Olson’s authenticity pervades the book, whether it is a matter of adoring the cuisine or acknowledging her infatuation with a Palestinian young man who crosses her path. She learns to speak a bit of Arabic, reads up on the struggle, and stays alert. The style of the book is an enchanting mixture of personal journal, travelogue, political primer on the conflict, and coming of age memoir. She writes with clarity, humor, and self-scrutiny (in a tone of almost asking herself, ‘Who is this girl from rural Oklahoma who is experiencing this extraordinary encounter with people and the sad conditions of their lives?’).

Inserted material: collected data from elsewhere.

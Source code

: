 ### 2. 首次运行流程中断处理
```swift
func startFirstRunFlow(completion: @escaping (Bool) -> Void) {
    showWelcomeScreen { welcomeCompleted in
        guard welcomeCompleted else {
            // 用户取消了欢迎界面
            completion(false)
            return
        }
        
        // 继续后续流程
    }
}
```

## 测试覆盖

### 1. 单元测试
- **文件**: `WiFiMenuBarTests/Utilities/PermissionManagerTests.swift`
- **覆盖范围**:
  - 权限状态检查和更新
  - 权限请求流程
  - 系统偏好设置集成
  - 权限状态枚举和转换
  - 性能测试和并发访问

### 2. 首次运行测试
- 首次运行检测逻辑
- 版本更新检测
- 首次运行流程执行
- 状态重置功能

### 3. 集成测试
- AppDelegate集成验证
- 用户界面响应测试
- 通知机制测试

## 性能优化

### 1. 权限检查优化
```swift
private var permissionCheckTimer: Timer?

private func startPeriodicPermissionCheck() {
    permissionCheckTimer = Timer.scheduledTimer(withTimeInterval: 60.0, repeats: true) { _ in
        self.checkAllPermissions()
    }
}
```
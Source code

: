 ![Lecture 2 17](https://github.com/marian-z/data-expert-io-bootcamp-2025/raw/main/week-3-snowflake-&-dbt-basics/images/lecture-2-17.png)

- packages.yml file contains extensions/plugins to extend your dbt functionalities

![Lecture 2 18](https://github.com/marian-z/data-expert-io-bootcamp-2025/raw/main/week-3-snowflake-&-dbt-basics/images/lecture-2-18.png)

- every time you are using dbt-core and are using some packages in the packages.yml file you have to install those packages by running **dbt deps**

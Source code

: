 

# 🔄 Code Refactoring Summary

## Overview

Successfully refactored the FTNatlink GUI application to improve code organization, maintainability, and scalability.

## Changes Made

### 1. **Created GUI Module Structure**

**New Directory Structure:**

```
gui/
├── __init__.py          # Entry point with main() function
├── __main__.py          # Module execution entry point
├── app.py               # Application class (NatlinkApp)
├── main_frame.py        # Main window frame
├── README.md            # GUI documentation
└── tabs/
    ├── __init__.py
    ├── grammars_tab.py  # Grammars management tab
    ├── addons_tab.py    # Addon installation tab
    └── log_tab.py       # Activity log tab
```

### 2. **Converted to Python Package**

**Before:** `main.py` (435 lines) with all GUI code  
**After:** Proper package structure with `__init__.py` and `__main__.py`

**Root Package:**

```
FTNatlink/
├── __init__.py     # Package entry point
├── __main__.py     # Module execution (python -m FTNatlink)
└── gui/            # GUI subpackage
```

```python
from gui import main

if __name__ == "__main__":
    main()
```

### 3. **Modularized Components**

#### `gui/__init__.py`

As the title implies, it is primarily a book about Palestine and what occupation means for Palestinians trapped under Israeli military rule for more than 45 years, and how their extraordinary qualities of humane coping make Jayyous and Ramallah so inspirational for her. It instills an intense longing to return and share the dangers and deprivations, which are more powerfully satisfying than the pleasures of ‘freedom.’ (I am reminded of a friend from Gaza, a leading human rights activist, whose family has been living in Cairo in recent years. He tells me that when he plans a vacation, his university age children who are studying abroad insist on going to Gaza rather than Paris or London.)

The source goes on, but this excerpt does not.